Procuratore, cosa ha fatto la differenza stavolta e spinto alla ribellione?

«Premesso che ogni inchiesta ha una sua storia, ogni territorio le sue caratteristiche e non è possibile giudicare usando criteri standard, posso dire che ci troviamo davanti a un’innegabile crescita sociale, resa ancora più importante, in questo caso, dal fatto che questa sorta di ribellione muove i passi da Bagheria, feudo mafioso storico che per anni ha dato ospitalità al boss Bernardo Provenzano durante la latitanza. Io credo, volendo semplificare, che a certi risultati si sia arrivati grazie a più fattori: da un lato l’azione dello Stato, che, con un intervento repressivo incisivo e centinaia di arresti, ha dimostrato di sapere dare delle risposte efficaci, dall’altro il contributo fondamentale dell’associazionismo antiracket. Le associazioni stanno lavorando bene sostenendo chi denuncia e affronta un percorso, anche personale, molto difficile e dimostrando, con iniziative pubbliche che sul territorio ci sono energie sane da utilizzare a beneficio della collettività».

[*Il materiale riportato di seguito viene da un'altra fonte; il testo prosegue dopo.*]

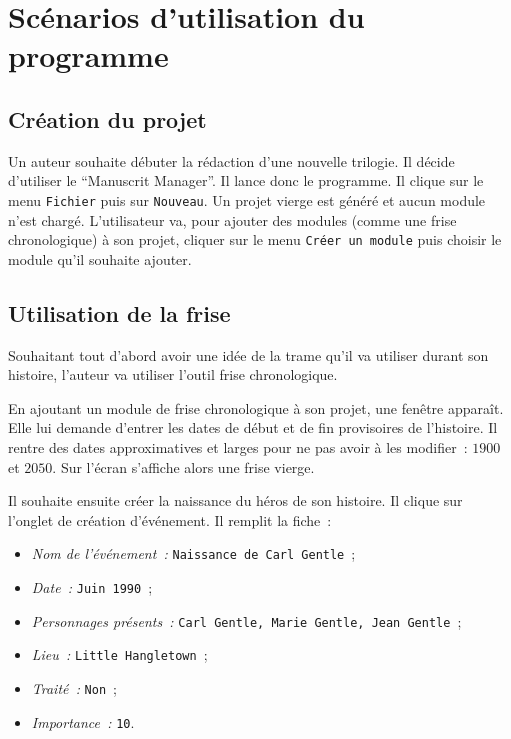 \documentclass[a4paper,11pt,twoside]{article}
\begin{document}
\section{Scénarios d'utilisation du programme}
\subsection{Création du projet}
Un auteur souhaite débuter la rédaction d'une nouvelle trilogie. Il décide d'utiliser le ``Manuscrit Manager''. Il lance donc le programme. Il clique sur le menu \texttt{Fichier} puis sur \texttt{Nouveau}. Un projet vierge est généré et aucun module n'est chargé. L'utilisateur va, pour ajouter des modules (comme une frise chronologique) à son projet, cliquer sur le menu \texttt{Créer un module} puis choisir le module qu'il souhaite ajouter.

\subsection{Utilisation de la frise}
Souhaitant tout d'abord avoir une idée de la trame qu'il va utiliser durant son histoire, l'auteur va utiliser l'outil frise chronologique.

En ajoutant un module de frise chronologique à son projet, une fenêtre apparaît. Elle lui demande d'entrer les dates de début et de fin provisoires de l'histoire. Il rentre des dates approximatives et larges pour ne pas avoir à les modifier~: $1900$ et $2050$. Sur l'écran s'affiche alors une frise vierge. 

Il souhaite ensuite créer la naissance du héros de son histoire. Il clique sur l'onglet de création d'événement. Il remplit la fiche~:
\begin{itemize}
	\item \textit{Nom de l'événement~:} \texttt{Naissance de Carl Gentle}~;
    \item \textit{Date~:} \texttt{Juin 1990}~;
    \item \textit{Personnages présents~:} \texttt{Carl Gentle, Marie Gentle, Jean Gentle}~;
    \item \textit{Lieu~:} \texttt{Little Hangletown}~;
    \item \textit{Traité~:} \texttt{Non}~;
    \item \textit{Importance~:} \texttt{10}.
\end{itemize}
\end{document}
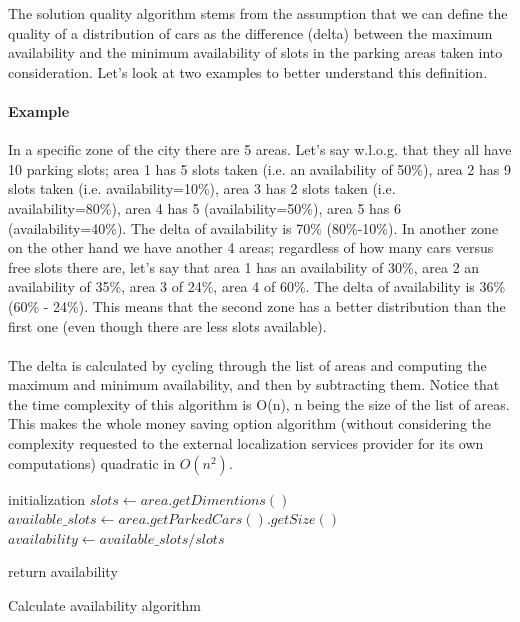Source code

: The solution quality algorithm stems from the assumption that we can define the quality of a distribution of cars as the difference (delta) between the maximum availability and the minimum availability of slots in the parking areas taken into consideration. Let's look at two examples to better understand this definition.
\paragraph{Example}In a specific zone of the city there are 5 areas. Let's say w.l.o.g. that they all have 10 parking slots; area 1 has 5 slots taken (i.e. an availability of 50\%), area 2 has 9 slots taken (i.e. availability=10\%), area 3 has 2 slots taken (i.e. availability=80\%), area 4 has 5 (availability=50\%), area 5 has 6 (availability=40\%). The delta of availability is 70\% (80\%-10\%).
In another zone on the other hand we have another 4 areas; regardless of how many cars versus free slots there are, let's say that area 1 has an availability of 30\%, area 2 an availability of 35\%, area 3 of 24\%, area 4 of 60\%. The delta of availability is 36\% (60\% - 24\%). This means that the second zone has a better distribution than the first one (even though there are less slots available).
\paragraph{}The delta is calculated by cycling through the list of areas and computing the maximum and minimum availability, and then by subtracting them. Notice that the time complexity of this algorithm is O(n), n being the size of the list of areas. This makes the whole money saving option algorithm (without considering the complexity requested to the external localization services provider for its own computations) quadratic in $O(n^2)$.

\begin{algorithm}
	initialization\;
	$slots \leftarrow area.getDimentions()$\;
	$available\_slots \leftarrow area.getParkedCars().getSize()$\;
	$availability \leftarrow available\_slots / slots$\;
	
	return availability\;
	\caption{Calculate availability algorithm}
\end{algorithm}


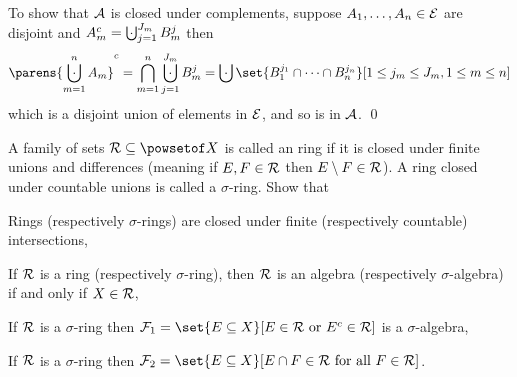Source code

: To show that ${\cal A}$ is closed under complements, suppose $A_1,\dots,A_n\in{\cal E}$ are disjoint and $A_m^c=\bigdcup_{j=1}^{J_m}B_m^j$ then
$$ \parens{\bigdcup_{m=1}^nA_m}^c = \bigcap_{m=1}^n\bigdcup_{j=1}^{J_m}B^j_m = \bigdcup\set{B_1^{j_1}\cap\cdots\cap B_n^{j_n}}[1\leq j_m\leq J_m,1\leq m\leq n] $$
which is a disjoint union of elements in ${\cal E}$, and so is in ${\cal A}$.
\qed

\bexerc

    A family of sets ${\cal R}\subseteq\powsetof X$ is called an {\emphcolor ring} if it is closed under finite unions and differences (meaning if $E,F\in{\cal R}$ then $E\setminus F\in{\cal R}$).
    A ring closed under countable unions is called a {\emphcolor $\sigma$-ring}.
    Show that
    \benum
        \item Rings (respectively $\sigma$-rings) are closed under finite (respectively countable) intersections,
        \item If ${\cal R}$ is a ring (respectively $\sigma$-ring), then ${\cal R}$ is an algebra (respectively $\sigma$-algebra) if and only if $X\in{\cal R}$,
        \item If ${\cal R}$ is a $\sigma$-ring then ${\cal F}_1=\set{E\subseteq X}[E\in{\cal R}\hbox{ or }E^c\in{\cal R}]$ is a $\sigma$-algebra,
        \item If ${\cal R}$ is a $\sigma$-ring then ${\cal F}_2=\set{E\subseteq X}[E\cap F\in{\cal R}\hbox{ for all }F\in{\cal R}]$.
    \eenum

\eexerc

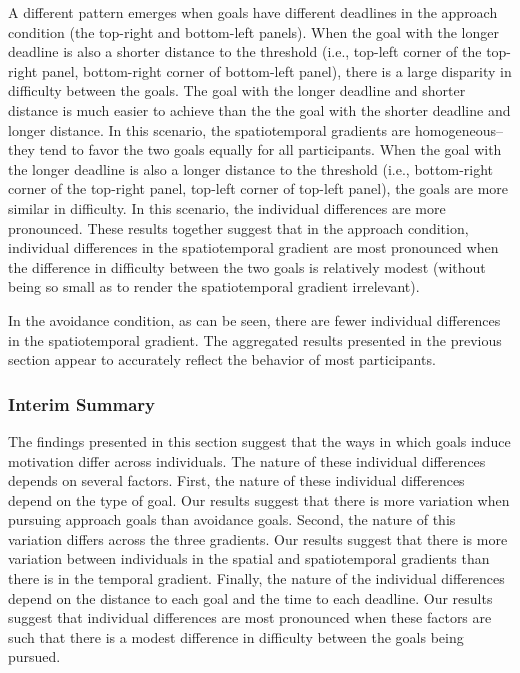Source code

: \documentclass[a4paper,doc,natbib,donotrepeattitle]{apa6}
\begin{document}
A different pattern emerges when goals have different deadlines in the approach condition (the top-right and bottom-left panels). When the goal with the longer deadline is also a shorter distance to the threshold (i.e., top-left corner of the top-right panel, bottom-right corner of bottom-left panel), there is a large disparity in difficulty between the goals. The goal with the longer deadline and shorter distance is much easier to achieve than the the goal with the shorter deadline and longer distance. In this scenario, the spatiotemporal gradients are homogeneous--they tend to favor the two goals equally for all participants. When the goal with the longer deadline is also a longer distance to the threshold (i.e., bottom-right corner of the top-right panel, top-left corner of top-left panel), the goals are more similar in difficulty. In this scenario, the individual differences are more pronounced. These results together suggest that in the approach condition, individual differences in the spatiotemporal gradient are most pronounced when the difference in difficulty between the two goals is relatively modest (without being so small as to render the spatiotemporal gradient irrelevant).

In the avoidance condition, as can be seen, there are fewer individual differences in the spatiotemporal gradient. The aggregated results presented in the previous section appear to accurately reflect the behavior of most participants.

\subsubsection{Interim Summary}

The findings presented in this section suggest that the ways in which goals induce motivation differ across individuals. The nature of these individual differences depends on several factors. First, the nature of these individual differences depend on the type of goal. Our results suggest that there is more variation when pursuing approach goals than avoidance goals. Second, the nature of this variation differs across the three gradients. Our results suggest that there is more variation between individuals in the spatial and spatiotemporal gradients than there is in the temporal gradient. Finally, the nature of the individual differences depend on the distance to each goal and the time to each deadline. Our results suggest that individual differences are most pronounced when these factors are such that there is a modest difference in difficulty between the goals being pursued.
\end{document}

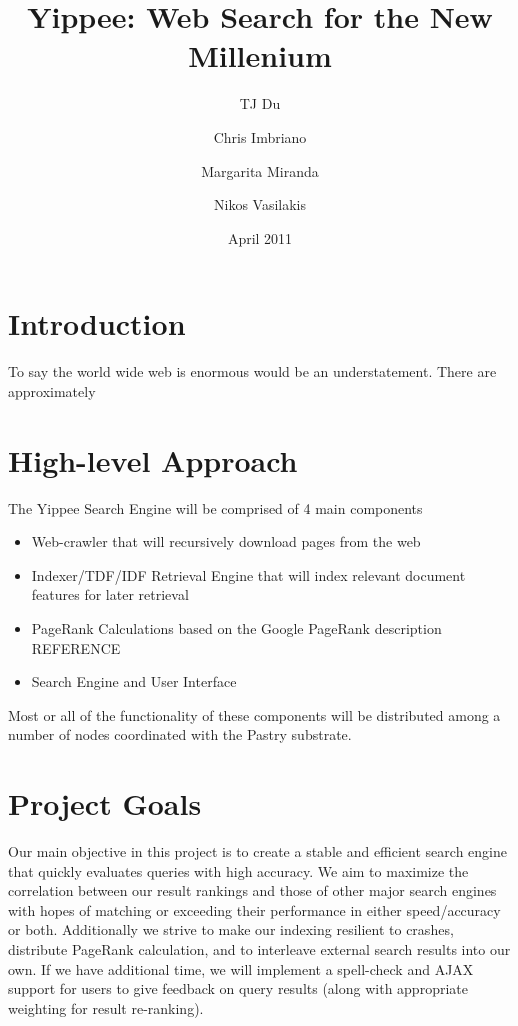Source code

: \documentclass[11pt, twocolumn]{article}
\begin{document}
\title{Yippee: Web Search for the New Millenium}
\author{	TJ Du
	\and Chris Imbriano
	\and Margarita Miranda
	\and Nikos Vasilakis}
\date{April 2011}

\maketitle

\section{ Introduction }

To say the world wide web is enormous would be an understatement.  There are approximately 

\section{ High-level Approach }

The Yippee Search Engine will be comprised of 4 main components
\begin{itemize}
\item Web-crawler that will recursively download pages from the web
\item Indexer/TDF/IDF Retrieval Engine that will index relevant document features for later retrieval 
\item PageRank Calculations based on the Google PageRank description REFERENCE
\item Search Engine and User Interface
\end{itemize}

Most or all of the functionality of these components will be distributed among a number of nodes coordinated with the Pastry substrate.

\section{ Project Goals }

Our main objective in this project is to create a stable and efficient search engine that quickly evaluates queries with high accuracy. We aim to maximize the correlation between our result rankings and those of other major search engines with hopes of matching or exceeding their performance in either speed/accuracy or both. Additionally we strive to make our indexing resilient to crashes, distribute PageRank calculation, and to interleave external search results into our own. If we have additional time, we will implement a spell-check and AJAX support for users to give feedback on query results (along with appropriate weighting for result re-ranking).
\end{document}
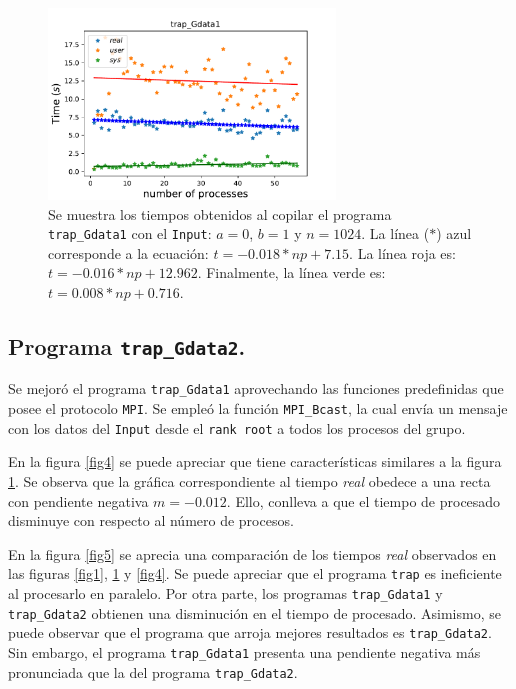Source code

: \documentclass[twocolumn]{article}
\begin{document}
\begin{figure}
    \centering
    \includegraphics[width=3in]{fig_3.pdf}
    \caption{Se muestra los tiempos obtenidos al copilar el programa \texttt{trap\_Gdata1} con el \texttt{Input}: $a=0$, $b=1$ y $n=1024$. La línea ($*$) azul corresponde a la ecuación: $t =-0.018*np + 7.15$. La línea roja es: $t = -0.016*np + 12.962$. Finalmente, la línea verde es: $t = 0.008*np + 0.716$. } \label{fig3}
\end{figure}

\subsection{Programa \texttt{trap\_Gdata2}.}

Se mejoró el programa \texttt{trap\_Gdata1} aprovechando las funciones predefinidas que posee el protocolo \texttt{MPI}. Se empleó la función \texttt{MPI\_Bcast}, la cual envía un mensaje con los datos del \texttt{Input} desde el \texttt{rank root} a todos los procesos del grupo.

En la figura \ref{fig4} se puede apreciar que tiene características similares a la figura \ref{fig3}. Se observa que la gráfica correspondiente al tiempo \textit{real} obedece a una  recta con pendiente negativa $m=-0.012$. Ello, conlleva a que el tiempo de procesado disminuye con respecto al número de procesos.

En la figura \ref{fig5} se aprecia una comparación de los tiempos \textit{real} observados en las figuras \ref{fig1}, \ref{fig3} y \ref{fig4}. Se puede apreciar que el programa \texttt{trap} es ineficiente al procesarlo en paralelo. Por otra parte, los programas \texttt{trap\_Gdata1} y \texttt{trap\_Gdata2} obtienen una disminución en el tiempo de procesado. Asimismo, se puede observar que el programa que arroja mejores resultados es \texttt{trap\_Gdata2}. Sin embargo, el programa \texttt{trap\_Gdata1} presenta una pendiente negativa más pronunciada que la del programa \texttt{trap\_Gdata2}. 
\end{document}
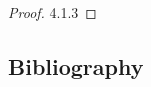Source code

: \documentclass{article}
\newtheorem{proof}{Proof}
\begin{document}
\begin{proof}
    \cite{salamon} 4.1.3
\end{proof}


\subsection{Bibliography}

\printbibliography
\end{document}
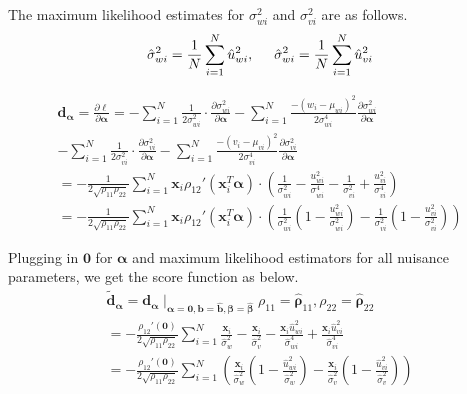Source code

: \documentclass[aoas,preprint]{imsart}
\numberwithin{equation}{section}
\theoremstyle{plain}
\begin{document}
\noindent The maximum likelihood estimates for $\sigma_{wi}^2$ and $\sigma_{vi}^2$ are as follows.
$$\hat{\sigma}_{wi}^2 = \frac{1}{N} \sum_{i=1}^{N} \hat{u}_{wi}^2, \hspace{5mm} 
\hat{\sigma}_{wi}^2 = \frac{1}{N} \sum_{i=1}^{N} \hat{u}_{vi}^2$$

\begin{equation}
    \begin{multlined}
    \bm{d}_{\bm{\alpha}} = \frac{\partial \ell}{\partial \bm{\alpha}} = - \sum_{i=1}^{N} \frac{1}{2\sigma_{wi}^2} \cdot \frac{\partial \sigma_{wi}^2}{\partial \bm{\alpha}} - \sum_{i=1}^{N} \frac{-(w_i - \mu_{wi})^2}{2\sigma_{wi}^4} \frac{\partial \sigma_{wi}^2}{\partial \bm{\alpha}}\\
    - \sum_{i=1}^{N} \frac{1}{2\sigma_{vi}^2} \cdot \frac{\partial \sigma_{vi}^2}{\partial \bm{\alpha}} - \sum_{i=1}^{N} \frac{-(v_i - \mu_{vi})^2}{2\sigma_{vi}^4} \frac{\partial \sigma_{vi}^2}{\partial \bm{\alpha}}\\
    =-\frac{1}{2\sqrt{\rho_{11}\rho_{22}}} \sum_{i=1}^{N} \bm{x}_i \rho_{12}'(\bm{x}_i^T\bm{\alpha}) \cdot \left(
    \frac{1}{\sigma_{wi}^2} - \frac{u_{wi}^2}{\sigma_{wi}^4} 
    - \frac{1}{\sigma_{vi}^2} + \frac{u_{vi}^2}{\sigma_{vi}^4}
    \right)\\
    = -\frac{1}{2\sqrt{\rho_{11}\rho_{22}}} \sum_{i=1}^{N} \bm{x}_i\rho_{12}'(\bm{x}_i^T \bm{\alpha}) \cdot 
    \left(
    \frac{1}{\sigma_{wi}^2} \left( 1 - \frac{u_{wi}^2}{\sigma_{wi}^2}\right) - 
    \frac{1}{\sigma_{vi}^2} \left( 1 - \frac{u_{vi}^2}{\sigma_{vi}^2} \right)
    \right)
    \end{multlined}
\end{equation}

Plugging in $\bm{0}$ for $\bm{\alpha}$ and maximum likelihood estimators for all nuisance parameters, we get the score function as below. 
\begin{equation}
    \begin{multlined}
    \bm{\tilde{d}}_{\bm{\alpha}} = \bm{d}_{\bm{\alpha}}\mid_{\bm{\alpha}=\bm{0}, \bm{b} = \bm{\hat{b}},\bm{\beta} = \bm{\hat{\beta}}}
    {\rho}_{11} = {\bm{\hat{\rho}}_{11}},
    {\rho}_{22} = {\bm{\hat{\rho}}_{22}}\\
    = -\frac{\rho_{12}'(\bm{0})}{2\sqrt{\rho_{11}\rho_{22}}} \sum_{i=1}^{N} \frac{\bm{x}_i}{\hat{\sigma}_{w}^2} - \frac{\bm{x}_i}{\hat{\sigma}_{v}^2} - \frac{\bm{x}_i \hat{u}_{wi}^2}{\hat{\sigma}_{wi}^4} + \frac{\bm{x}_i \hat{u}_{vi}^2}{\hat{\sigma}_{vi}^4}\\
    = -\frac{\rho_{12}'(\bm{0})}{2\sqrt{\rho_{11}\rho_{22}}} \sum_{i=1}^{N} \left(
    \frac{\bm{x}_i}{\hat{\sigma}_{w}^2}
    \left( 1-\frac{\hat{u}_{wi}^2}{\hat{\sigma}_{w}^2}\right) - 
    \frac{\bm{x}_i}{\hat{\sigma}_{v}^2}
    \left( 1-\frac{\hat{u}_{vi}^2}{\hat{\sigma}_{v}^2}\right) 
    \right)
    \end{multlined}
\end{equation}
\end{document}
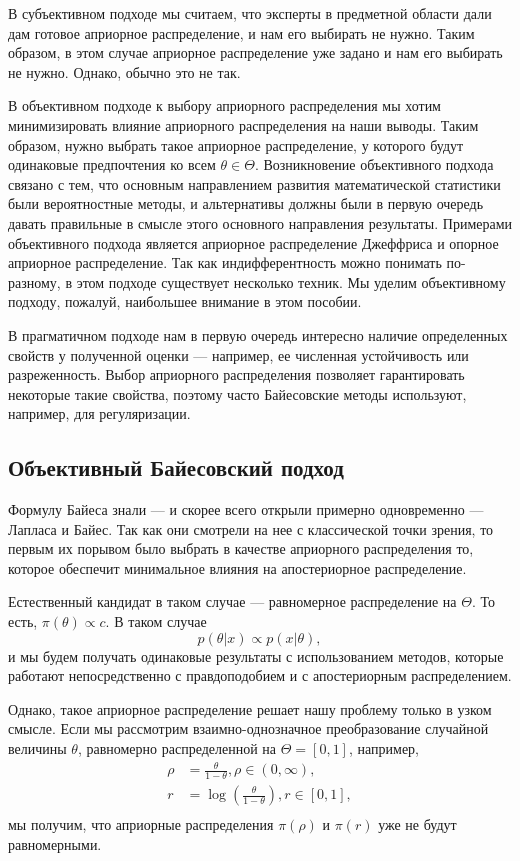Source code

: В субъективном подходе мы считаем, что эксперты в предметной области дали дам готовое априорное распределение, и нам его выбирать не нужно.
Таким образом, в этом случае априорное распределение уже задано и нам его выбирать не нужно.
Однако, обычно это не так.

В объективном подходе к выбору априорного распределения мы хотим минимизировать влияние априорного распределения
на наши выводы.
Таким образом, нужно выбрать такое априорное распределение, у которого будут одинаковые предпочтения ко всем $\theta \in \Theta$.
Возникновение объективного подхода связано с тем, что основным направлением развития математической статистики 
были вероятностные методы, и альтернативы должны были в первую очередь давать правильные в смысле этого основного направления результаты.
Примерами объективного подхода является априорное распределение Джеффриса и опорное априорное распределение.
Так как индифферентность можно понимать по-разному, в этом подходе существует несколько техник.
Мы уделим объективному подходу, пожалуй, наибольшее внимание в этом пособии.

В прагматичном подходе нам в первую очередь интересно наличие определенных свойств у полученной оценки --- 
например, ее численная устойчивость или разреженность.
Выбор априорного распределения позволяет гарантировать некоторые такие свойства,
поэтому часто Байесовские методы используют, например, для регуляризации.

\subsection{Объективный Байесовский подход}
\label{sec:objective_intro}

Формулу Байеса знали --- и скорее всего открыли примерно одновременно --- Лапласа и Байес. 
Так как они смотрели на нее с классической точки зрения,
то первым их порывом было выбрать в качестве априорного распределения то, 
которое обеспечит минимальное влияния на апостериорное распределение.

Естественный кандидат в таком случае --- равномерное распределение на $\Theta$.
То есть, $\pi(\theta) \propto c$.
В таком случае 
\[
p(\theta | x) \propto p(x | \theta),
\]
и мы будем получать одинаковые результаты с использованием методов, которые работают непосредственно с правдоподобием и с апостериорным распределением.

Однако, такое априорное распределение решает нашу проблему только в узком смысле.
Если мы рассмотрим взаимно-однозначное преобразование случайной величины $\theta$, равномерно распределенной на $\Theta = [0, 1]$, например,
\begin{align*}
\rho &= \frac{\theta}{1 - \theta}, \rho \in (0, \infty), \\
   r &= \log \left( \frac{\theta}{1 - \theta} \right), r \in [0, 1], \\
\end{align*}
мы получим, что априорные распределения $\pi(\rho)$ и $\pi(r)$ уже не будут равномерными.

Per anni imprenditori e commercianti hanno considerato il pizzo un costo d’impresa sostenibile in cambio del quieto vivere garantito da Cosa nostra. Quanto la crisi, con cui gli operatori economici devono fare i conti, incide sulla decisione di dire basta?

«La crisi c’è e pesa. D’altronde la vive a cascata anche Cosa nostra che ha sempre maggiori difficoltà a trovare fonti di sostentamento in un tessuto economico in difficoltà. La crisi c’è, dicevo, e rappresenta una spinta, per alcuni, che a un certo punto si chiedono perché sottostare a questa forma parassitaria di ricatto».



Si parla per convenienza dunque?

«Non solo. Ci sono stati e ci sono anche casi in cui la vittima avverte il dovere etico di rivolgersi agli investigatori che, è bene sottolinearlo, fanno sul territorio un lavoro straordinario rendendosi punto di riferimento per i cittadini».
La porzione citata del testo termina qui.